== Segment start ==

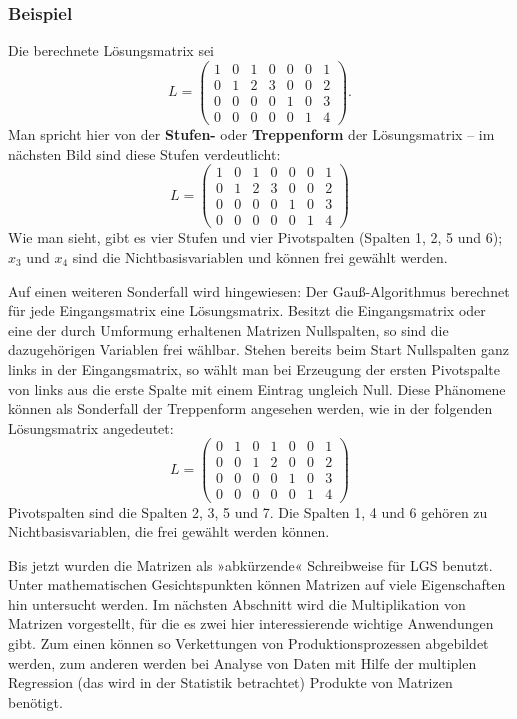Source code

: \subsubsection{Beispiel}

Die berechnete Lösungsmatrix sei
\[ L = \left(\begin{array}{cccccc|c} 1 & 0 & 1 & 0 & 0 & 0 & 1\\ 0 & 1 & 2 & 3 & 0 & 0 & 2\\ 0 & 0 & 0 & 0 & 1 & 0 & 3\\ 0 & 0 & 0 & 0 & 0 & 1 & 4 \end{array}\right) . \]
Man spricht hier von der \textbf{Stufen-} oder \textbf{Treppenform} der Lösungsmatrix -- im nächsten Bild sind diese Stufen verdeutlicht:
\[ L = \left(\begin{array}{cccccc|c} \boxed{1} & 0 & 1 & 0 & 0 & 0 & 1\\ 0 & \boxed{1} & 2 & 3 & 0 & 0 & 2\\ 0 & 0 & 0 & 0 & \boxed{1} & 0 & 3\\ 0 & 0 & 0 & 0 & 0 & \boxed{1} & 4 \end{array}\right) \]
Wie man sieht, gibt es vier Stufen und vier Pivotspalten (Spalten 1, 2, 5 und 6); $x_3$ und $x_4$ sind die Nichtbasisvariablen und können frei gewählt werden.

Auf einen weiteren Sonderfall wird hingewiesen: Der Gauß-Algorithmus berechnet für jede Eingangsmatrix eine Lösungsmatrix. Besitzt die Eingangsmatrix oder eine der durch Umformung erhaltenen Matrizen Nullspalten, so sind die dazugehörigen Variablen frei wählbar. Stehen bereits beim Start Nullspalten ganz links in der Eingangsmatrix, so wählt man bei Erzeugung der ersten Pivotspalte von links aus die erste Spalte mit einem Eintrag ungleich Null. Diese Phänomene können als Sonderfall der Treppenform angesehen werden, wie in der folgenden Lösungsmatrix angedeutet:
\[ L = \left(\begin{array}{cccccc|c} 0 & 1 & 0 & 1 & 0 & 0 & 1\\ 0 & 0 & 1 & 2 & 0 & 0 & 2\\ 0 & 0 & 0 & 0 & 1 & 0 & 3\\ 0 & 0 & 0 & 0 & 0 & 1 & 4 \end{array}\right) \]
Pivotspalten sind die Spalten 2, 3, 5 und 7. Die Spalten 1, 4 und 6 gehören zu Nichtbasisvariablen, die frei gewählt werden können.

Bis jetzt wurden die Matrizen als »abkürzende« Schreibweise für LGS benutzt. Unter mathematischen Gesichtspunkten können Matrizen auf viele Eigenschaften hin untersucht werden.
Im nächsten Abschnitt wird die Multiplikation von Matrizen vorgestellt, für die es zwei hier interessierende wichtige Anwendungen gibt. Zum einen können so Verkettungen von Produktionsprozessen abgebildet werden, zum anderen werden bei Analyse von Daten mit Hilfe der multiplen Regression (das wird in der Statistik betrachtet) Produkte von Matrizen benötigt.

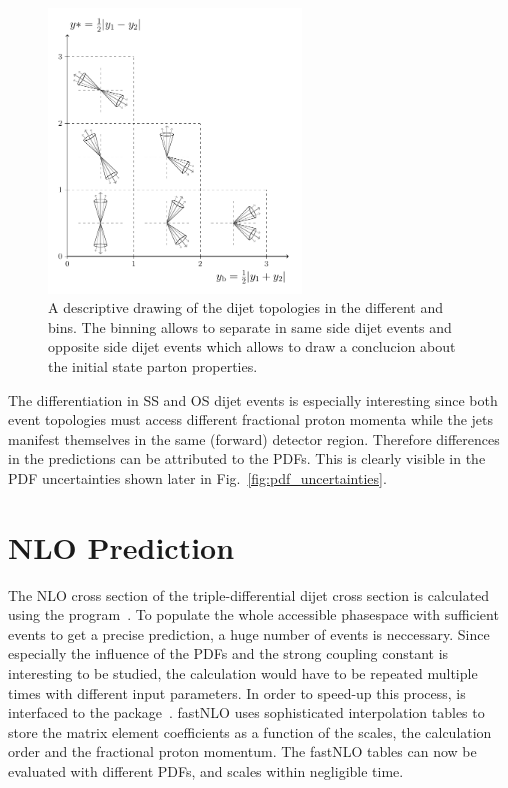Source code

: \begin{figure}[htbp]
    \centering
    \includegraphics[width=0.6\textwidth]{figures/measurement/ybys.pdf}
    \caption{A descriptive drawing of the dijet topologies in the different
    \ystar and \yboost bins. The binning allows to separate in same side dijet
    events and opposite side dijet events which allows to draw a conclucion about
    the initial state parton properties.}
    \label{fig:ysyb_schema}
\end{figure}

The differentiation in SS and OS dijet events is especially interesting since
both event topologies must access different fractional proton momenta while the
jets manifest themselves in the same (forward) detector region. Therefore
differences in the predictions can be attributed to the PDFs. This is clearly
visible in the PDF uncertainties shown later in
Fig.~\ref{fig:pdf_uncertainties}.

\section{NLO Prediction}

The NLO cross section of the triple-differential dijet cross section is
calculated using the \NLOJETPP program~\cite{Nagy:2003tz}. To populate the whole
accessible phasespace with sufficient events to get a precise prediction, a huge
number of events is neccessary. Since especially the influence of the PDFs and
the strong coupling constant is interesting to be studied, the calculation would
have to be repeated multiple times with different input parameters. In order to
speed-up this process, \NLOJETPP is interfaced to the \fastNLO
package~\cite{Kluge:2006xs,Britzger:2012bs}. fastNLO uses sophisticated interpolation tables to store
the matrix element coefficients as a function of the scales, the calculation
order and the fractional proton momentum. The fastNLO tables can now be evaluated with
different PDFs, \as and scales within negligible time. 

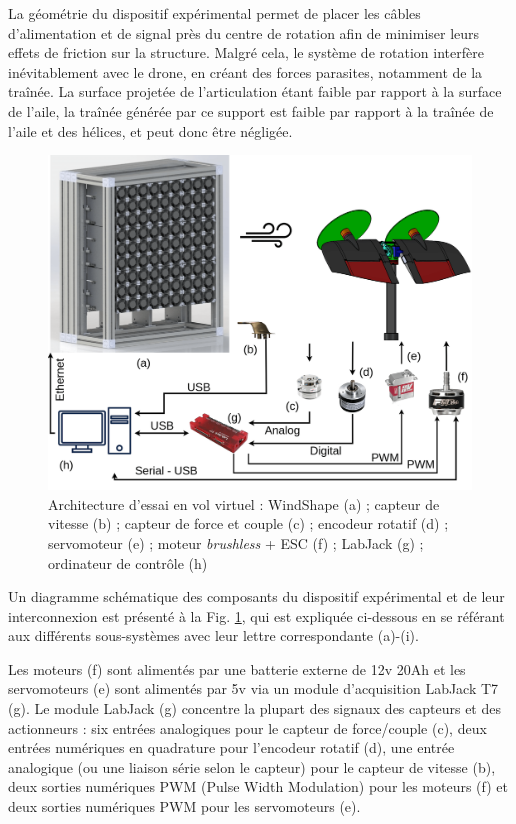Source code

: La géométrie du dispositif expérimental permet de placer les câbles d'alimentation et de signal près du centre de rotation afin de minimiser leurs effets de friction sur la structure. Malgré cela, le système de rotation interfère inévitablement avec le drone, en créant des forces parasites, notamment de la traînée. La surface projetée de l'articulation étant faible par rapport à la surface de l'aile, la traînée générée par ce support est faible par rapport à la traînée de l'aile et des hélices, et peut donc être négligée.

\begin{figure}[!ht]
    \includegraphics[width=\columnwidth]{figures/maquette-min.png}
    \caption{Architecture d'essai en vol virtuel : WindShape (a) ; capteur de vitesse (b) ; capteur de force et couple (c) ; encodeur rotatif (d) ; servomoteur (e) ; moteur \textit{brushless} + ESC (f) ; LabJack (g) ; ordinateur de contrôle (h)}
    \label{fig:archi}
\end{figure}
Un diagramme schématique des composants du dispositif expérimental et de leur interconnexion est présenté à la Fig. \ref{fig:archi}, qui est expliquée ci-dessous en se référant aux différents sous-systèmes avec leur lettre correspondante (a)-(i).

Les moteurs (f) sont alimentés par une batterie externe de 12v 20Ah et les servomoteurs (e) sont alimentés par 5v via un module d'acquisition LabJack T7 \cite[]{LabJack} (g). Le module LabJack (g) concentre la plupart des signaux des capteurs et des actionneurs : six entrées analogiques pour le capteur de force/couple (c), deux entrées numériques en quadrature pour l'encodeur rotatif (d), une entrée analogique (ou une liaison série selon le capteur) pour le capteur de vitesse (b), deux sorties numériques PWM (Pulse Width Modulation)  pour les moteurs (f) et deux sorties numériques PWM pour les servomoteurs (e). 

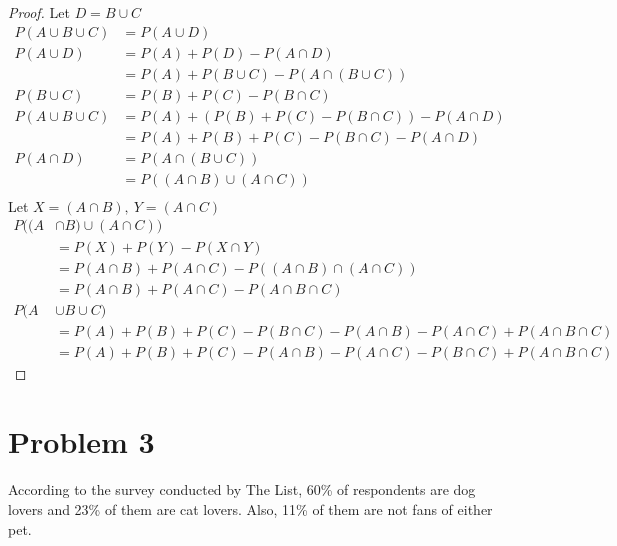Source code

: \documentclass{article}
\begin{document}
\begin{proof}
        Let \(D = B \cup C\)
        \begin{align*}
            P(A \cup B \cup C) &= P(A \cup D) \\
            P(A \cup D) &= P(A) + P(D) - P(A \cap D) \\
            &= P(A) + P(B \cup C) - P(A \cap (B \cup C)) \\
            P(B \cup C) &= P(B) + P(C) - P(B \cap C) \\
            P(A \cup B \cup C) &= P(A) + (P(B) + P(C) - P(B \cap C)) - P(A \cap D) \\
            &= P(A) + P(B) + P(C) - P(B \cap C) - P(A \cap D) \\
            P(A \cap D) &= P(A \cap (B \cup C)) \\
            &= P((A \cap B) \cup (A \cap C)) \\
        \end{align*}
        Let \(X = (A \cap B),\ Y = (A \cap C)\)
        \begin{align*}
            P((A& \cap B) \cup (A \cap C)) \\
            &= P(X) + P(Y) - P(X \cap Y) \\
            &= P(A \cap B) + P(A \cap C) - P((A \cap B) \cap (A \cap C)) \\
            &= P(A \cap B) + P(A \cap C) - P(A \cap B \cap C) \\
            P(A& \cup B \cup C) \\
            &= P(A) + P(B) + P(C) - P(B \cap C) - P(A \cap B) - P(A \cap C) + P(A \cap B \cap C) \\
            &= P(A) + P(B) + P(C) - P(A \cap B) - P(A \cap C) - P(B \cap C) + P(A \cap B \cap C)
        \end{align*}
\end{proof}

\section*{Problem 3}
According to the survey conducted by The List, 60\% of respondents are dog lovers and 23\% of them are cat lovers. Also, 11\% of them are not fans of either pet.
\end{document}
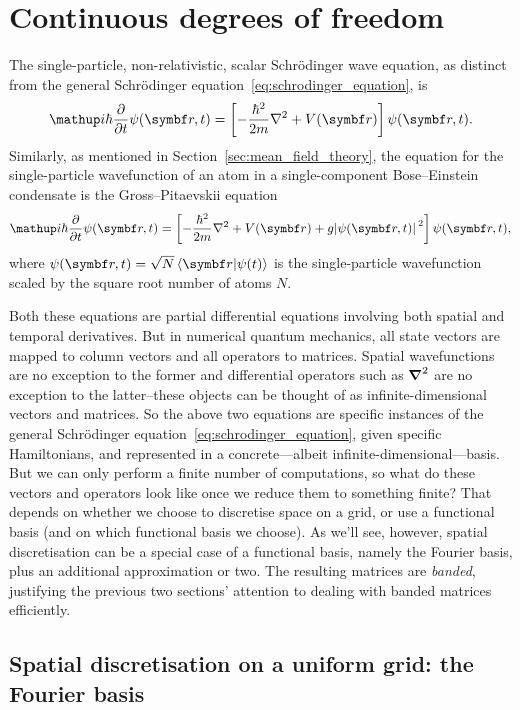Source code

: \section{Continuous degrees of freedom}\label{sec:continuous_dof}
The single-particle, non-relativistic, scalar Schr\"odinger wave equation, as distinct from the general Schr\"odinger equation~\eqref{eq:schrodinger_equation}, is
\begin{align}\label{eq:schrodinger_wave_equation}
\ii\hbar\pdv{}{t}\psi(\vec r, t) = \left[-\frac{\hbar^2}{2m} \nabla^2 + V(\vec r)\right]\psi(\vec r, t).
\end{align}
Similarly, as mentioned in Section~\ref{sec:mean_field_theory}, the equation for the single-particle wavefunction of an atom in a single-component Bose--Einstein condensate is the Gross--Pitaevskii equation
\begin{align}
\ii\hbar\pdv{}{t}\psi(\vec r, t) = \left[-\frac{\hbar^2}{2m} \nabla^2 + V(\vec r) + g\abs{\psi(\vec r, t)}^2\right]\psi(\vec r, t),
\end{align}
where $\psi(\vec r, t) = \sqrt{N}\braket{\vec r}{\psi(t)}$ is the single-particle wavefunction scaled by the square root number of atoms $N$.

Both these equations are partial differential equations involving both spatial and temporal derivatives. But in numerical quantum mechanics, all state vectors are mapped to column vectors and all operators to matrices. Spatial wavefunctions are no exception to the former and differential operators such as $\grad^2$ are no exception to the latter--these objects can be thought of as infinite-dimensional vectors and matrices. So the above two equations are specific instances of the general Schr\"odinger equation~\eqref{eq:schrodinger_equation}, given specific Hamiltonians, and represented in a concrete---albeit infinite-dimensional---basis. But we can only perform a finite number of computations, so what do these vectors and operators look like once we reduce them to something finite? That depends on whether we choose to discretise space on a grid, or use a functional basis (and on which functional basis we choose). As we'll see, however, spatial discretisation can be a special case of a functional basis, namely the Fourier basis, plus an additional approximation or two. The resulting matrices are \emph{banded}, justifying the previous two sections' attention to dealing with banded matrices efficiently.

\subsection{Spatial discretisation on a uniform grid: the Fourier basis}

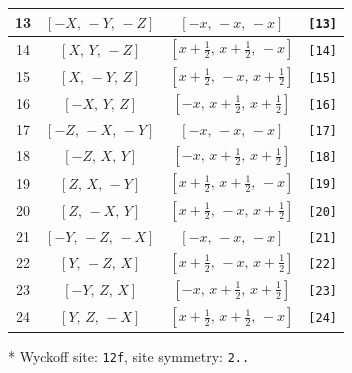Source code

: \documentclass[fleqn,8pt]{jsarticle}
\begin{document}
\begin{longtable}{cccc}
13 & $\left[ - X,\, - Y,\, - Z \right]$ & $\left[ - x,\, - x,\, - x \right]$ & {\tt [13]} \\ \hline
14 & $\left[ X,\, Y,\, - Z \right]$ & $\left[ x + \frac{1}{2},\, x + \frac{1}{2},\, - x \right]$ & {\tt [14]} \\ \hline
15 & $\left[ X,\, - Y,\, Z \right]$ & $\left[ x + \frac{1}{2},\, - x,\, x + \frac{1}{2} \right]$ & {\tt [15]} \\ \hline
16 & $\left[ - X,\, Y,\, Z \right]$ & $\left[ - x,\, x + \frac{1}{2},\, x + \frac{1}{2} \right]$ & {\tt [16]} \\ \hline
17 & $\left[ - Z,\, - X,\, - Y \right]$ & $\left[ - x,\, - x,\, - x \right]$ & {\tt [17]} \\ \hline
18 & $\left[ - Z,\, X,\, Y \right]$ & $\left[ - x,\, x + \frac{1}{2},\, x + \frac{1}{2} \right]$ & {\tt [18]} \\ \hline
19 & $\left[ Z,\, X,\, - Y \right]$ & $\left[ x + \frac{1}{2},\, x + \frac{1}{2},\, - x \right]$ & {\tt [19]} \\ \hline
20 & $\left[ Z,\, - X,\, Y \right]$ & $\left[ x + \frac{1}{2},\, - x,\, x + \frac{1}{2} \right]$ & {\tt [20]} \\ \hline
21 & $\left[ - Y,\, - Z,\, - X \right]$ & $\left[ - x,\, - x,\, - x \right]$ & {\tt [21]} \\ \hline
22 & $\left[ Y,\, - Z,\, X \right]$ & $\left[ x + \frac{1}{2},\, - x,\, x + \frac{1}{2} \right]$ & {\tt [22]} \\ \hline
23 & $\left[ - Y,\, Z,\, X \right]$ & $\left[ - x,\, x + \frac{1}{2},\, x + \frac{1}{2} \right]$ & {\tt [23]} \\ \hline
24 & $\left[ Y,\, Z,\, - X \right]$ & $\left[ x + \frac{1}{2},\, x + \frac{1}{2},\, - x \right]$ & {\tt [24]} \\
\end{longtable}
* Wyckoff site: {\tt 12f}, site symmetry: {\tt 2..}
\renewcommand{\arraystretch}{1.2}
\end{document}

== Segment end ==

From the entries above, give again exactly the lines running from the line with "Auf einen weiteren" to the line with "Pivotspalten sind die"; include both of those lines.

Auf einen weiteren Sonderfall wird hingewiesen: Der Gauß-Algorithmus berechnet für jede Eingangsmatrix eine Lösungsmatrix. Besitzt die Eingangsmatrix oder eine der durch Umformung erhaltenen Matrizen Nullspalten, so sind die dazugehörigen Variablen frei wählbar. Stehen bereits beim Start Nullspalten ganz links in der Eingangsmatrix, so wählt man bei Erzeugung der ersten Pivotspalte von links aus die erste Spalte mit einem Eintrag ungleich Null. Diese Phänomene können als Sonderfall der Treppenform angesehen werden, wie in der folgenden Lösungsmatrix angedeutet:
\[ L = \left(\begin{array}{cccccc|c} 0 & 1 & 0 & 1 & 0 & 0 & 1\\ 0 & 0 & 1 & 2 & 0 & 0 & 2\\ 0 & 0 & 0 & 0 & 1 & 0 & 3\\ 0 & 0 & 0 & 0 & 0 & 1 & 4 \end{array}\right) \]
Pivotspalten sind die Spalten 2, 3, 5 und 7. Die Spalten 1, 4 und 6 gehören zu Nichtbasisvariablen, die frei gewählt werden können.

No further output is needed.